Uploaded image for project: 'MariaDB Server'
  1. MariaDB Server
  2. MDEV-39368

Add mtr option to test Optimizer Context Replay

    XMLWordPrintable

Details

    • Q3/2026 Server Maintenance

    Description

      Current state

      The code is here:

      commit d04f00eb9c097d5ecc373c47927d9e486ff18985 (HEAD -> bb-12.3-MDEV-39368-test-replay, origin/bb-12.3-MDEV-39368-test-replay)
      Author: Sergei Petrunia <sergey@mariadb.com>
      Date:   Tue Apr 21 13:49:37 2026 +0300
       
          Enable replay for any EXPLAIN query, do not require "FORMAT=JSON".
      

      Usage

      Now mysql-test-run has new arguments:

      --replay-server
      --replay-server-manual
      

      You should use one,

      • --replay-server will start the replay server automatically.
      • --replay-server-manual will tell you the arguments to start the replay server with (like --manual-gdb does).
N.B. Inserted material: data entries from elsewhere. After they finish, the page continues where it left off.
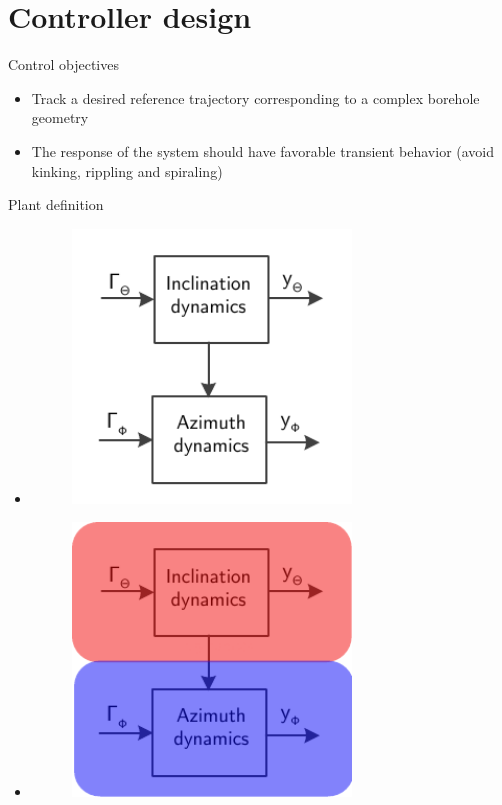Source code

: \documentclass{beamer}
\begin{document}
\section{Controller design}

\begin{frame}{Control objectives}
	\begin{itemize}\setlength\itemsep{1.5em}
		\item Track a desired reference trajectory corresponding to a complex borehole geometry
		\item The response of the system should have favorable transient behavior (avoid kinking, rippling and spiraling)
	\end{itemize}
\end{frame}



\begin{frame}{Plant definition}\setlength{\leftmargini}{0pt}
\begin{itemize} 
				\item <1|only@1> [] \begin{figure}[ht]\centering
				\includegraphics[width=0.7\textwidth]{images/Plant.pdf}
			\end{figure}
			\item <2|only@2> [] \begin{figure}[ht]\centering
				\includegraphics[width=0.7\textwidth]{images/Plant2.pdf}

\end{figure}
\end{itemize}
\end{frame}
\end{document}
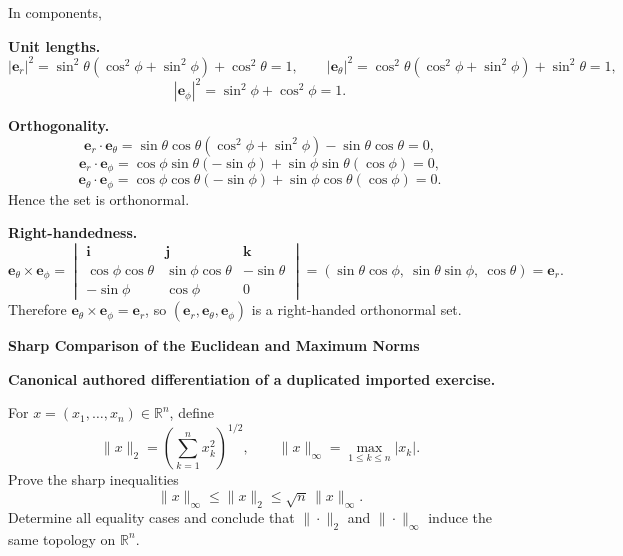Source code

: \begin{solution}
In components,
\begin{center}
\end{center}

\medskip
\noindent\textbf{Unit lengths.}
\[
|\mathbf e_r|^2=\sin^2\theta(\cos^2\phi+\sin^2\phi)+\cos^2\theta=1,\qquad
|\mathbf e_\theta|^2=\cos^2\theta(\cos^2\phi+\sin^2\phi)+\sin^2\theta=1,
\]
\[
|\mathbf e_\phi|^2=\sin^2\phi+\cos^2\phi=1.
\]

\medskip
\noindent\textbf{Orthogonality.}
\[
\mathbf e_r\cdot\mathbf e_\theta
=\sin\theta\cos\theta(\cos^2\phi+\sin^2\phi)-\sin\theta\cos\theta=0,
\]
\[
\mathbf e_r\cdot\mathbf e_\phi
=\cos\phi\sin\theta(-\sin\phi)+\sin\phi\sin\theta(\cos\phi)=0,
\]
\[
\mathbf e_\theta\cdot\mathbf e_\phi
=\cos\phi\cos\theta(-\sin\phi)+\sin\phi\cos\theta(\cos\phi)=0.
\]
Hence the set is orthonormal.

\medskip
\noindent\textbf{Right-handedness.}
\[
\mathbf e_\theta\times \mathbf e_\phi
=
\begin{vmatrix}
	\mathbf i&\mathbf j&\mathbf k\\
	\cos\phi\cos\theta&\sin\phi\cos\theta&-\sin\theta\\
	-\sin\phi&\cos\phi&0
\end{vmatrix}
=(\sin\theta\cos\phi,\ \sin\theta\sin\phi,\ \cos\theta)=\mathbf e_r.
\]
Therefore \(\mathbf e_\theta\times\mathbf e_\phi=\mathbf e_r\), so
\((\mathbf e_r,\mathbf e_\theta,\mathbf e_\phi)\) is a right-handed orthonormal set.
\end{solution}

\begin{problem}[CP-I-0068]
\label{prob:cp-i-0068}
\textbf{Sharp Comparison of the Euclidean and Maximum Norms}

\textbf{Canonical authored differentiation of a duplicated imported exercise.}

\hspace*{1.5em}For \(x=(x_1,\dots,x_n)\in\mathbb{R}^n\), define
\[
\|x\|_2=\left(\sum_{k=1}^{n}x_k^2\right)^{1/2},
\qquad
\|x\|_\infty=\max_{1\le k\le n}|x_k|.
\]
Prove the sharp inequalities
\[
\|x\|_\infty\le \|x\|_2\le \sqrt n\,\|x\|_\infty.
\]
Determine all equality cases and conclude that \(\|\cdot\|_2\) and \(\|\cdot\|_\infty\) induce the same
topology on \(\mathbb{R}^n\).
\end{problem}

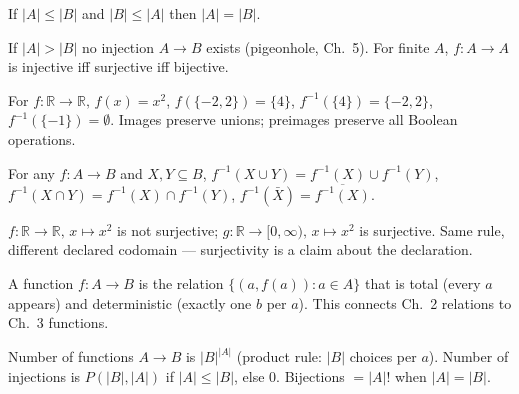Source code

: \begin{theorem}
If $|A|\le|B|$ and $|B|\le|A|$ then $|A|=|B|$.
\end{theorem}

\begin{remark}
If $|A|>|B|$ no injection $A\to B$ exists (pigeonhole, Ch.~5). For finite $A$, $f:A\to A$ is injective iff surjective iff bijective.
\end{remark}


\begin{example}
For $f:\mathbb{R}\to\mathbb{R},\,f(x)=x^2$, $f(\{-2,2\})=\{4\}$, $f^{-1}(\{4\})=\{-2,2\}$, $f^{-1}(\{-1\})=\emptyset$. Images preserve unions; preimages preserve all Boolean operations.
\end{example}

\begin{theorem}
For any $f:A\to B$ and $X,Y\subseteq B$, $f^{-1}(X\cup Y)=f^{-1}(X)\cup f^{-1}(Y)$, $f^{-1}(X\cap Y)=f^{-1}(X)\cap f^{-1}(Y)$, $f^{-1}(\bar X)=\overline{f^{-1}(X)}$.
\end{theorem}

\begin{remark}
$f:\mathbb{R}\to\mathbb{R},\,x\mapsto x^2$ is not surjective; $g:\mathbb{R}\to[0,\infty),\,x\mapsto x^2$ is surjective. Same rule, different declared codomain --- surjectivity is a claim about the declaration.
\end{remark}

\begin{remark}
A function $f:A\to B$ is the relation $\{(a,f(a)):a\in A\}$ that is total (every $a$ appears) and deterministic (exactly one $b$ per $a$). This connects Ch.~2 relations to Ch.~3 functions.
\end{remark}

\begin{example}
Number of functions $A\to B$ is $|B|^{|A|}$ (product rule: $|B|$ choices per $a$). Number of injections is $P(|B|,|A|)$ if $|A|\le|B|$, else $0$. Bijections $=|A|!$ when $|A|=|B|$.
\end{example}

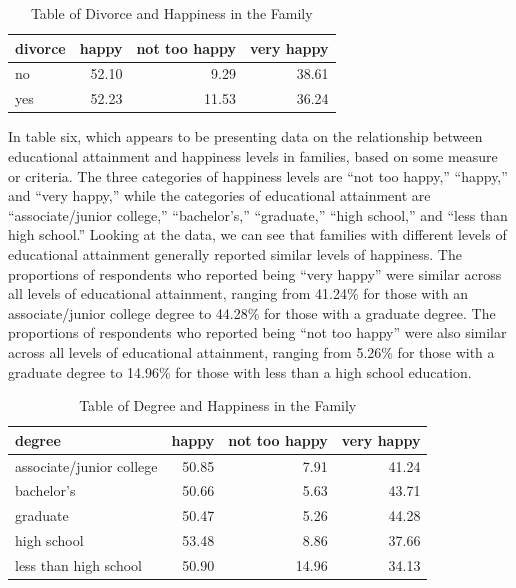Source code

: \documentclass[
  letterpaper,
  DIV=11,
  numbers=noendperiod]{scrartcl}
\begin{document}
\begin{table}

\caption{Table of Divorce and Happiness in the Family}
\centering
\begin{tabular}[t]{l|r|r|r}
\hline
divorce & happy & not too happy & very happy\\
\hline
no & 52.10 & 9.29 & 38.61\\
\hline
yes & 52.23 & 11.53 & 36.24\\
\hline
\end{tabular}
\end{table}

In table six, which appears to be presenting data on the relationship
between educational attainment and happiness levels in families, based
on some measure or criteria. The three categories of happiness levels
are ``not too happy,'' ``happy,'' and ``very happy,'' while the
categories of educational attainment are ``associate/junior college,''
``bachelor's,'' ``graduate,'' ``high school,'' and ``less than high
school.'' Looking at the data, we can see that families with different
levels of educational attainment generally reported similar levels of
happiness. The proportions of respondents who reported being ``very
happy'' were similar across all levels of educational attainment,
ranging from 41.24\% for those with an associate/junior college degree
to 44.28\% for those with a graduate degree. The proportions of
respondents who reported being ``not too happy'' were also similar
across all levels of educational attainment, ranging from 5.26\% for
those with a graduate degree to 14.96\% for those with less than a high
school education.

\begin{table}

\caption{Table of Degree and Happiness in the Family}
\centering
\begin{tabular}[t]{l|r|r|r}
\hline
degree & happy & not too happy & very happy\\
\hline
associate/junior college & 50.85 & 7.91 & 41.24\\
\hline
bachelor's & 50.66 & 5.63 & 43.71\\
\hline
graduate & 50.47 & 5.26 & 44.28\\
\hline
high school & 53.48 & 8.86 & 37.66\\
\hline
less than high school & 50.90 & 14.96 & 34.13\\
\hline
\end{tabular}
\end{table}
\end{document}

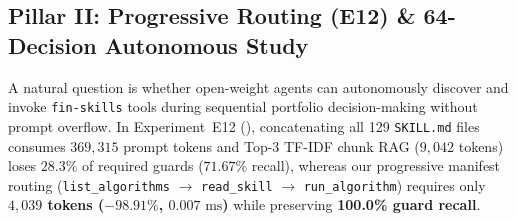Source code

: \subsection{Pillar II: Progressive Routing (E12) \& 64-Decision Autonomous Study}
\label{sec:autonomous_pillar}

A natural question is whether open-weight agents can autonomously discover and invoke \texttt{fin-skills} tools during sequential portfolio decision-making without prompt overflow. In Experiment~E12 (), concatenating all 129 \texttt{SKILL.md} files consumes $369{,}315$ prompt tokens and Top-3 TF-IDF chunk RAG ($9{,}042$ tokens) loses $28.3\%$ of required guards ($71.67\%$ recall), whereas our progressive manifest routing (\texttt{list\_algorithms} $\to$ \texttt{read\_skill} $\to$ \texttt{run\_algorithm}) requires only \textbf{$4{,}039$ tokens ($-98.91\%$, $0.007\text{ ms}$)} while preserving \textbf{100.0\% guard recall}.

\begin{table}[t]
\centering
{}
\vspace{-0.15cm}
\caption{64-decision autonomous portfolio study on 2025 ECB FX reference rates (\texttt{USD, JPY, GBP, CHF}; 5 bps cost, seeds 11 \& 23, Appendix~\ref{app:autonomous}). Progressive discovery achieves $64/64$ valid allocations and $43/43$ successful tool calls ($13$ by 7B, $30$ by 14B), while showing that price-only technical algorithms do not generate positive alpha over passive controls.}
\label{tab:autonomous}
\vspace{-0.22cm}
\end{table}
It is useful for debugging.

      How it works

      The replay server

      Mtr will start a replay server (also called "extra server" sometimes, this will change)
      The Replay server log files are in mysql-test dir:

      var/log/extra_server_1.err  
      var/log/extra_server_1.log
      

      The replay server data directory is:

      var/extra_server_1
      

      Mtr will log each replay session in this file, separated with ### REPLAY SESSION ###

      var/log/replay_queries.log
      

      Testing

      When mysql-test-run sees that it is about to run an EXPLAIN query, it will do the following:

      On the server being tested:

      set optimizer_record_context=1;
      EXPLAIN ... ;      -- Mark this ORIGINAL-EXPLAIN
      select context from information_schema.optimizer_context;
      

      Then, split the context into queries (atm this is done in mysqltest.cc, a bit poorly) and run the queries against the replay server.
      It should capture the output of the EXPLAIN command and emit it into mysql-test-run output. (INSTEAD of the output we got at ORIGINAL-EXPLAIN. This way, if replay produced a different explain, we will get mtr test failure.

      Basic test

      ./mtr replay_server_test
      

      passes

      ./mtr --replay-server replay_server_test
      

      currently fails with:

      --- /home/psergey/dev-git/11.8-skip-records-in-range/mysql-test/main/replay_server_test.result  2026-04-21 13:45:55.276870266 +0300
      +++ /home/psergey/dev-git/11.8-skip-records-in-range/mysql-test/main/replay_server_test.reject  2026-04-21 14:02:57.099108450 +0300
      @@ -1,4 +1,11 @@
      -REPLAY_SERVER_SOCKET is NOT set
      +REPLAY_SERVER_SOCKET is set: /home/psergey/dev-git/11.8-skip-records-in-range/mysql-test/var/extra_server_1/mysqld.sock
      +Checking socket: /home/psergey/dev-git/11.8-skip-records-in-range/mysql-test/var/extra_server_1/mysqld.sock
      +Socket exists: YES
      +Is socket: YES
      +Replay server PID: 553865
      +Process running: YES
      +Socket directory: /home/psergey/dev-git/11.8-skip-records-in-range/mysql-test/var/extra_server_1
      +Files in socket dir: mysqld.sock, mysqld.pid, data
       CREATE TABLE t1 (a INT, b INT, KEY(a));
       INSERT INTO t1 VALUES (1,1), (2,2), (3,3);
       analyze table t1;
       
      Result length mismatch
      

      but this just show that the replay server is used.

      Example catch

      ./mtr --replay-server sargable_date_cond 
      

      gives

      ...
      @@ -1723,7 +1715,7 @@
       {
         "query_block": {
           "select_id": 1,
      -    "cost": 0.003808422,
      +    "cost": 0.001617224,
           "nested_loop": [
             {
               "table": {
      @@ -1735,7 +1727,7 @@
                 "used_key_parts": ["a"],
                 "loops": 1,
                 "rows": 2,
      -          "cost": 0.003808422,
      +          "cost": 0.001617224,
                 "filtered": 100,
                 "index_condition": "t1.a between '2010-01-01 00:00:00' and '2010-12-31 23:59:59'",
                 "attached_condition": "t1.c < (subquery#2)"
      
      


      Older things (out of date)


      Ideas

      Modify mtr to do testing of optimizer context replay as follows:
      mtr has a special argument --verify-optimizer-context-replay.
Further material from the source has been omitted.